**TASK REQUIREMENTS:** Reproduce the whole listing that follows, character for character, and drop the images.

**THE DATA:**

========================================================================

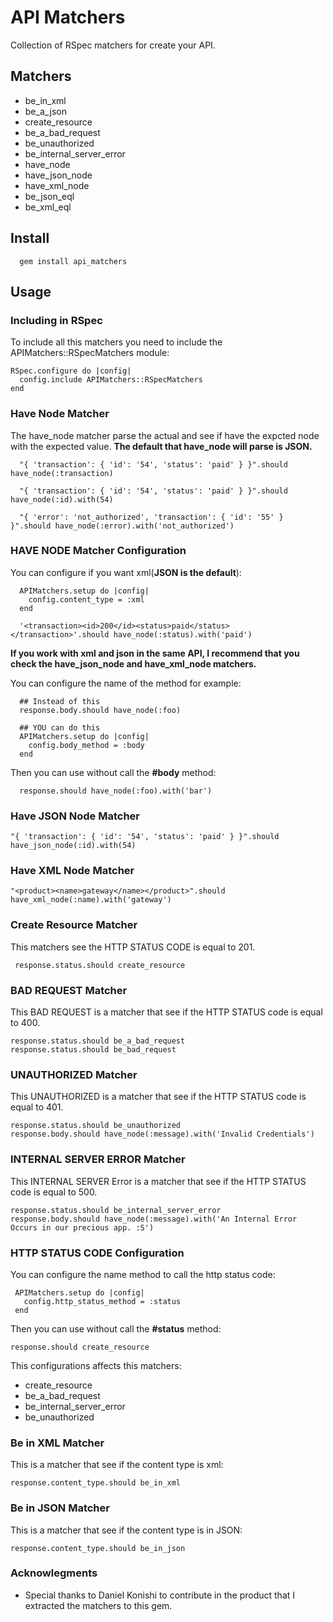 # API Matchers

Collection of RSpec matchers for create your API.

## Matchers

* be_in_xml
* be_a_json
* create_resource
* be_a_bad_request
* be_unauthorized
* be_internal_server_error
* have_node
* have_json_node
* have_xml_node
* be_json_eql
* be_xml_eql

## Install

      gem install api_matchers

## Usage

### Including in RSpec

To include all this matchers you need to include the APIMatchers::RSpecMatchers module:

    RSpec.configure do |config|
      config.include APIMatchers::RSpecMatchers
    end

### Have Node Matcher

The have_node matcher parse the actual and see if have the expcted node with the expected value.
**The default that have_node will parse is JSON.**

      "{ 'transaction': { 'id': '54', 'status': 'paid' } }".should have_node(:transaction)

      "{ 'transaction': { 'id': '54', 'status': 'paid' } }".should have_node(:id).with(54)

      "{ 'error': 'not_authorized', 'transaction': { 'id': '55' } }".should have_node(:error).with('not_authorized')

### HAVE NODE Matcher Configuration

You can configure if you want xml(**JSON is the default**):

      APIMatchers.setup do |config|
        config.content_type = :xml
      end

      '<transaction><id>200</id><status>paid</status></transaction>'.should have_node(:status).with('paid')

**If you work with xml and json in the same API, I recommend that you check the have_json_node and have_xml_node matchers.**

You can configure the name of the method for example:

      ## Instead of this
      response.body.should have_node(:foo)

      ## YOU can do this
      APIMatchers.setup do |config|
        config.body_method = :body
      end

Then you can use without call the **#body** method:

      response.should have_node(:foo).with('bar')

### Have JSON Node Matcher

    "{ 'transaction': { 'id': '54', 'status': 'paid' } }".should have_json_node(:id).with(54)

### Have XML Node Matcher

    "<product><name>gateway</name></product>".should have_xml_node(:name).with('gateway')


### Create Resource Matcher

This matchers see the HTTP STATUS CODE is equal to 201.

     response.status.should create_resource

### BAD REQUEST Matcher

This BAD REQUEST is a matcher that see if the HTTP STATUS code is equal to 400.

    response.status.should be_a_bad_request
    response.status.should be_bad_request

### UNAUTHORIZED Matcher

This UNAUTHORIZED is a matcher that see if the HTTP STATUS code is equal to 401.

    response.status.should be_unauthorized
    response.body.should have_node(:message).with('Invalid Credentials')

### INTERNAL SERVER ERROR Matcher

This INTERNAL SERVER Error is a matcher that see if the HTTP STATUS code is equal to 500.

    response.status.should be_internal_server_error
    response.body.should have_node(:message).with('An Internal Error Occurs in our precious app. :S')

### HTTP STATUS CODE Configuration

You can configure the name method to call the http status code:

     APIMatchers.setup do |config|
       config.http_status_method = :status
     end

Then you can use without call the **#status** method:

    response.should create_resource

This configurations affects this matchers:

* create_resource
* be_a_bad_request
* be_internal_server_error
* be_unauthorized

### Be in XML Matcher

This is a matcher that see if the content type is xml:

    response.content_type.should be_in_xml

### Be in JSON Matcher

This is a matcher that see if the content type is in JSON:

    response.content_type.should be_in_json

### Acknowlegments

* Special thanks to Daniel Konishi to contribute in the product that I extracted the matchers to this gem.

========================================================================

**ANSWER SPACE:**
 # API Matchers

Collection of RSpec matchers for create your API.

## Matchers

* be_in_xml
* be_a_json
* create_resource
* be_a_bad_request
* be_unauthorized
* be_internal_server_error
* have_node
* have_json_node
* have_xml_node
* be_json_eql
* be_xml_eql

## Install

      gem install api_matchers

## Usage

### Including in RSpec

To include all this matchers you need to include the APIMatchers::RSpecMatchers module:

    RSpec.configure do |config|
      config.include APIMatchers::RSpecMatchers
    end

### Have Node Matcher

The have_node matcher parse the actual and see if have the expcted node with the expected value.
**The default that have_node will parse is JSON.**

      "{ 'transaction': { 'id': '54', 'status': 'paid' } }".should have_node(:transaction)

      "{ 'transaction': { 'id': '54', 'status': 'paid' } }".should have_node(:id).with(54)

      "{ 'error': 'not_authorized', 'transaction': { 'id': '55' } }".should have_node(:error).with('not_authorized')

### HAVE NODE Matcher Configuration

You can configure if you want xml(**JSON is the default**):

      APIMatchers.setup do |config|
        config.content_type = :xml
      end

      '<transaction><id>200</id><status>paid</status></transaction>'.should have_node(:status).with('paid')

**If you work with xml and json in the same API, I recommend that you check the have_json_node and have_xml_node matchers.**

You can configure the name of the method for example:

      ## Instead of this
      response.body.should have_node(:foo)

      ## YOU can do this
      APIMatchers.setup do |config|
        config.body_method = :body
      end

Then you can use without call the **#body** method:

      response.should have_node(:foo).with('bar')

### Have JSON Node Matcher

    "{ 'transaction': { 'id': '54', 'status': 'paid' } }".should have_json_node(:id).with(54)

### Have XML Node Matcher

    "<product><name>gateway</name></product>".should have_xml_node(:name).with('gateway')


### Create Resource Matcher

This matchers see the HTTP STATUS CODE is equal to 201.

     response.status.should create_resource

### BAD REQUEST Matcher

This BAD REQUEST is a matcher that see if the HTTP STATUS code is equal to 400.

    response.status.should be_a_bad_request
    response.status.should be_bad_request

### UNAUTHORIZED Matcher

This UNAUTHORIZED is a matcher that see if the HTTP STATUS code is equal to 401.

    response.status.should be_unauthorized
    response.body.should have_node(:message).with('Invalid Credentials')

### INTERNAL SERVER ERROR Matcher

This INTERNAL SERVER Error is a matcher that see if the HTTP STATUS code is equal to 500.

    response.status.should be_internal_server_error
    response.body.should have_node(:message).with('An Internal Error Occurs in our precious app. :S')

### HTTP STATUS CODE Configuration

You can configure the name method to call the http status code:

     APIMatchers.setup do |config|
       config.http_status_method = :status
     end

Then you can use without call the **#status** method:

    response.should create_resource

This configurations affects this matchers:

* create_resource
* be_a_bad_request
* be_internal_server_error
* be_unauthorized

### Be in XML Matcher

This is a matcher that see if the content type is xml:

    response.content_type.should be_in_xml

### Be in JSON Matcher

This is a matcher that see if the content type is in JSON:

    response.content_type.should be_in_json

### Acknowlegments

* Special thanks to Daniel Konishi to contribute in the product that I extracted the matchers to this gem.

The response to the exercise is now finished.